Con el acostumbrado respeto, Fecha ut supra. GUSTAVO JOSÉ GNECCO MENDOZA 9 ACLARACIÓN DE VOTO Radicación tutela: 18678 Con mi acostumbrado respeto por las decisiones de la Sala, me permito expresar que si bien comparto la decisión en el presente asunto, discrepo de las consideraciones adoptadas para ello, pues, en mi sentir, como lo venía sosteniendo unánimemente esta Sala de Casación, no procede la tutela contra decisiones judiciales, por no ser dable mediante esta acción injerirse en la órbita de competencia de otras autoridades judiciales, ni invalidar los efectos de sus providencias; además, porque esa posibilidad no cuenta con un respaldo normativo expreso e ¡ría en contra de los principios de cosa juzgada y de autonomía judicial.

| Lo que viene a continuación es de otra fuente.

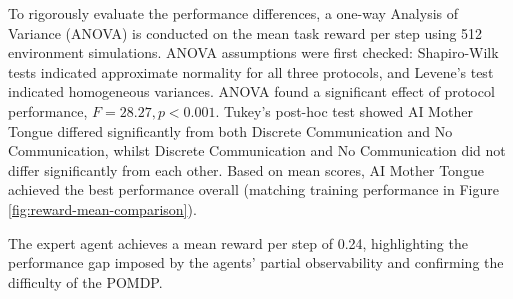 

To rigorously evaluate the performance differences, a one-way Analysis of Variance (ANOVA) is conducted on the mean task reward per step using 512 environment simulations.
ANOVA assumptions were first checked: Shapiro-Wilk tests indicated approximate normality for all three protocols, and Levene's test indicated homogeneous variances.
ANOVA found a significant effect of protocol performance, $F=28.27,p<0.001$.
Tukey's post-hoc test showed AI Mother Tongue differed significantly from both Discrete Communication and No Communication, whilst Discrete Communication and No Communication did not differ significantly from each other.
Based on mean scores, AI Mother Tongue achieved the best performance overall (matching training performance in Figure \ref{fig:reward-mean-comparison}).


The expert agent achieves a mean reward per step of 0.24, highlighting the performance gap imposed by the agents' partial observability and confirming the difficulty of the POMDP.

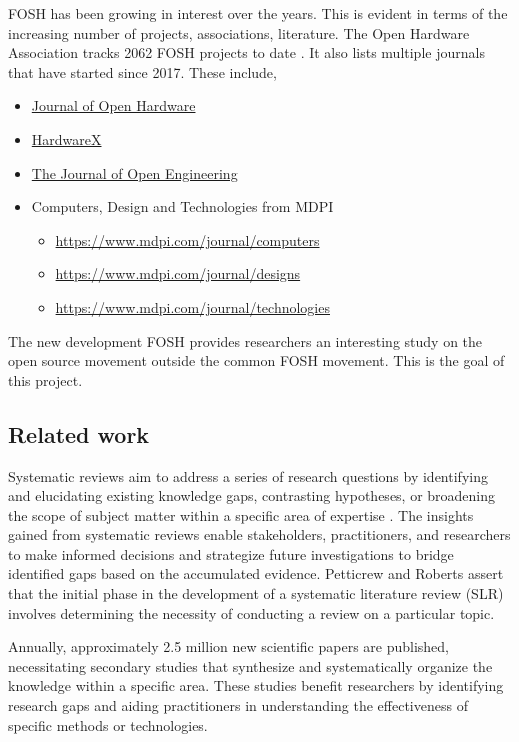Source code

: \documentclass[final-report.tex]{subfiles}
\begin{document}
FOSH has been growing in interest over the years. 
This is evident in terms of the increasing number of projects, associations, literature. 
The Open Hardware Association tracks 
2062 
FOSH projects to date \cite{OSH_association_def}.
It also lists multiple journals that have started since 2017.
These include, 
\begin{itemize}
    \item \href{https://openhardware.metajnl.com/}{Journal of Open Hardware}
    \item \href{https://www.sciencedirect.com/journal/hardwarex}{HardwareX}
    \item \href{https://www.tjoe.org/}{The Journal of Open Engineering}
    \item Computers, Design and Technologies from MDPI
        \begin{itemize}
            \item \href{Computers}{https://www.mdpi.com/journal/computers}
            \item \href{Designs}{https://www.mdpi.com/journal/designs}
            \item \href{Technologies}{https://www.mdpi.com/journal/technologies}
        \end{itemize}
\end{itemize}

The new development FOSH provides researchers an interesting study on the open source movement outside the common FOSH movement. 
This is the goal of this project. 

\subsection{Related work}
Systematic reviews aim to address a series of research questions by identifying and elucidating existing knowledge gaps, contrasting hypotheses, or broadening the scope of subject matter within a specific area of expertise \cite{gough2017introduction}. 
The insights gained from systematic reviews enable stakeholders, practitioners, and researchers to make informed decisions and strategize future investigations to bridge identified gaps based on the accumulated evidence. 
Petticrew and Roberts \cite{petticrew2008systematic} assert that the initial phase in the development of a systematic literature review (SLR) involves determining the necessity of conducting a review on a particular topic.

Annually, approximately 2.5 million new scientific papers are published, necessitating secondary studies that synthesize and systematically organize the knowledge within a specific area. 
These studies benefit researchers by identifying research gaps and aiding practitioners in understanding the effectiveness of specific methods or technologies.
\end{document}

Lo precedente se halla fundamentado, esencialmente: a) en que la Constitución Política no previo expresamente la acción de tutela contra decisiones judiciales y sólo mencionó y reguló tal posibilidad en los artículos 11, 12 y 40 del Decreto 2591 de 1991, disposiciones que, a la postre, fueron declaradas inexequibles por la Corte Constitucional bajo el argumento de constituir un exabrupto jurídico el aceptar tal clase de amparo (Sentencia C-543/92), soportes supralegal, legal y jurisprudencial que conservan toda su vigencia; b) la seguridad jurídica y el principio de cosa juzgada indudablemente hacen parte del debido proceso regulado en el artículo 29 de la Constitución, por ello los ciudadanos que acuden al órgano jurisdiccional y se someten a las reglas de los procesos, competencias preestablecidas y decisiones proferidas por el juez natural, no pueden ser sorprendidos en su buena fe al reabrirse el debate indefinidamente, ante un juez, en la mayoría de los casos, no especializado y con el mismo margen de falibilidad como seres humanos; y c) porque sabido es que ningún ciudadano puede ser juzgado dos veces por el mismo hecho - non bis in idem --, máxime que constituye principio rector en el Estado Social de Derecho que el juez de conocimiento debe velar por la guarda de los derechos fundamentales.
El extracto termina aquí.